Search papers, labs, and topics across Lattice.
The paper introduces Nsanku, a benchmark evaluating the zero-shot translation capabilities of 19 LLMs between English and 43 Ghanaian languages using Bible verses as a dataset. Results show that while proprietary models like Gemini 2.5 Flash achieve the highest average BLEU and chrF scores, no model demonstrates both high performance and cross-language consistency. The benchmark highlights the limitations of current LLMs for reliable, large-scale translation of low-resource African languages.
Despite impressive multilingual capabilities, today's LLMs still can't reliably translate between English and Ghanaian languages at scale.

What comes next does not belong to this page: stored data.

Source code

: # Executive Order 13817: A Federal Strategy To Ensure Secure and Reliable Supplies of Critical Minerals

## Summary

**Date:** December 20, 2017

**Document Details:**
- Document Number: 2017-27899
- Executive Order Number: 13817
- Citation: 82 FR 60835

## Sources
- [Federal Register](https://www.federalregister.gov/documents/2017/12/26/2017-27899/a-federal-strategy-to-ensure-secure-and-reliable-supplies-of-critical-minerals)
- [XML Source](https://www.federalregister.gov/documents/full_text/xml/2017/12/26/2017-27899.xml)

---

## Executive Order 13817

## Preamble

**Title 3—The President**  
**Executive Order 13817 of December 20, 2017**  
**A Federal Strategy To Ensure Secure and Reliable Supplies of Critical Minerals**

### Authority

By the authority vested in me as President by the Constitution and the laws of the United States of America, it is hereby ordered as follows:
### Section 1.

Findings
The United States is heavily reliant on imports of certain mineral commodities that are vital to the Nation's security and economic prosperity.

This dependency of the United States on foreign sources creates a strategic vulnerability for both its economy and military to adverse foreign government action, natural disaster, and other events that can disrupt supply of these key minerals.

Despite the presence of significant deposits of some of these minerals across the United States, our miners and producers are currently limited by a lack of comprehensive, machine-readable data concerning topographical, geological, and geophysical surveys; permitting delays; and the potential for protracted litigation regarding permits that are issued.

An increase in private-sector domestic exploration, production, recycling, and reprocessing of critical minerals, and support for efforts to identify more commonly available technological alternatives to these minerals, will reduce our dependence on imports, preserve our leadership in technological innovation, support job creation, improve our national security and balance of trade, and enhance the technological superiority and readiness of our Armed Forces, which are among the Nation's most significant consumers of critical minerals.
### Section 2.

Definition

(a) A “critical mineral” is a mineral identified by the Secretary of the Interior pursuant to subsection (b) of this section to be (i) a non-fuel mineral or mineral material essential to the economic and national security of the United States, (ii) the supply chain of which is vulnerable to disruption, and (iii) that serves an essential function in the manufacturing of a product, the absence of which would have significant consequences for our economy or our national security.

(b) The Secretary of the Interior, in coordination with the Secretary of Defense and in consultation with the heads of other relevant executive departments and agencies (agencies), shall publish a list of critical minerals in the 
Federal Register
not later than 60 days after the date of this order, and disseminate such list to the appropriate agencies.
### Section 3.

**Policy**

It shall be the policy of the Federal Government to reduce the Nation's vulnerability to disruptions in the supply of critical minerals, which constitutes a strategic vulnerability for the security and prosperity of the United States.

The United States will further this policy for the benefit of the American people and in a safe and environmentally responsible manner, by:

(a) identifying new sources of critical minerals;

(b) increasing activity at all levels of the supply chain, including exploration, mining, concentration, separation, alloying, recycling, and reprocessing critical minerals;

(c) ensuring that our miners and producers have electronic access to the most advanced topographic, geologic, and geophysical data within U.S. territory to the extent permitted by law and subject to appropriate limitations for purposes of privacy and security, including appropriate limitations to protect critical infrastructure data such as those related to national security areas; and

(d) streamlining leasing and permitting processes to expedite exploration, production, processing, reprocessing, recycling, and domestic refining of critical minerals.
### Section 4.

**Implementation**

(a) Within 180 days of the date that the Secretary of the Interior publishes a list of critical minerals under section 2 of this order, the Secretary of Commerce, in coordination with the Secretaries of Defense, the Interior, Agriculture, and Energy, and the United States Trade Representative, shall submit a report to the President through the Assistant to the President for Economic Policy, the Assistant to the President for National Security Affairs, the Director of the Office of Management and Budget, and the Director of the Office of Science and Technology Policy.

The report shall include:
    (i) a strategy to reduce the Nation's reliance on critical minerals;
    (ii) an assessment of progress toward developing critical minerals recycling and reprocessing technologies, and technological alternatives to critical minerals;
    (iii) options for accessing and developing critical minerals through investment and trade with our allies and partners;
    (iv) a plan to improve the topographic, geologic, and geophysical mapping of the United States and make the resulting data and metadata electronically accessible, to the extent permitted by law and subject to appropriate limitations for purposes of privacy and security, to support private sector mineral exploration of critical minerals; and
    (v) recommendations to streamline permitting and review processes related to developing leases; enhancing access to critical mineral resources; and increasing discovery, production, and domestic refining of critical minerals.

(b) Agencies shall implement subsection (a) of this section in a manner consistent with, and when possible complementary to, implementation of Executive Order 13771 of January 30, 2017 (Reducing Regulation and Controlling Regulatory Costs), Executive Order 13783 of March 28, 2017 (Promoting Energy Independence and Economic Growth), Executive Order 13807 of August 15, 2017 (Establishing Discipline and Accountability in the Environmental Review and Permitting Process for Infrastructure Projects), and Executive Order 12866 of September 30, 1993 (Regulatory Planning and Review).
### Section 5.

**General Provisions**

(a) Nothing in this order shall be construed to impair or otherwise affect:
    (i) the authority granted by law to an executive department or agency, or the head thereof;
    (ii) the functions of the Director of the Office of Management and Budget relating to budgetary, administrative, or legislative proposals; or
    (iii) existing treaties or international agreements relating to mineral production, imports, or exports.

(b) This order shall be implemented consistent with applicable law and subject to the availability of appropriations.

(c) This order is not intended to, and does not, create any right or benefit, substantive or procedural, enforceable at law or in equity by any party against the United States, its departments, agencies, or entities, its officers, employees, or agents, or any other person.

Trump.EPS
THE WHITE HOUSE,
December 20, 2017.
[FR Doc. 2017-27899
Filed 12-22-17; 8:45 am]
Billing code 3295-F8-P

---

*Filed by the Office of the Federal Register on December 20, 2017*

Large language models (LLMs) have demonstrated impressive multilingual capabilities for well-resourced languages, yet their performance on low-resource African languages remains poorly understood and largely unevaluated. This paper presents Nsanku, a systematic benchmark that evaluates the zero-shot machine translation performance of 19 open-weight and proprietary LLMs across 43 Ghanaian languages paired with English. Evaluation sentences were sourced from the YouVersion Bible platform, providing 300 sentence pairs per language. Two complementary automatic metrics are employed: Bilingual Evaluation Understudy (BLEU) and Character n-gram F-Score (chrF), alongside an average accuracy score and a cross-language consistency dimension. Nsanku represents the most comprehensive LLM translation evaluation for Ghanaian languages conducted to date. Results show that gemini-2.5-flash achieves the highest overall average score of 26.88 (BLEU: 24.60, chrF: 29.16), followed by claude-sonnet-4-5 at 24.87 (BLEU: 22.46, chrF: 27.28) and gpt-4.1 at 23.20 (BLEU: 21.15, chrF: 25.24). Among open-weight models, kimi-k2-instruct-0905 leads at an average score of 20.87. A critical finding from the consistency analysis is that no model and no language reached the Leaders quadrant of high performance and high consistency simultaneously, indicating that current LLMs are not yet reliably usable for Ghanaian language translation at scale. Siwu achieved the highest per-language average score at 25.73 while Nkonya scored lowest at 11.65. Nsanku establishes a publicly available, community-extensible evaluation infrastructure for African language NLP research.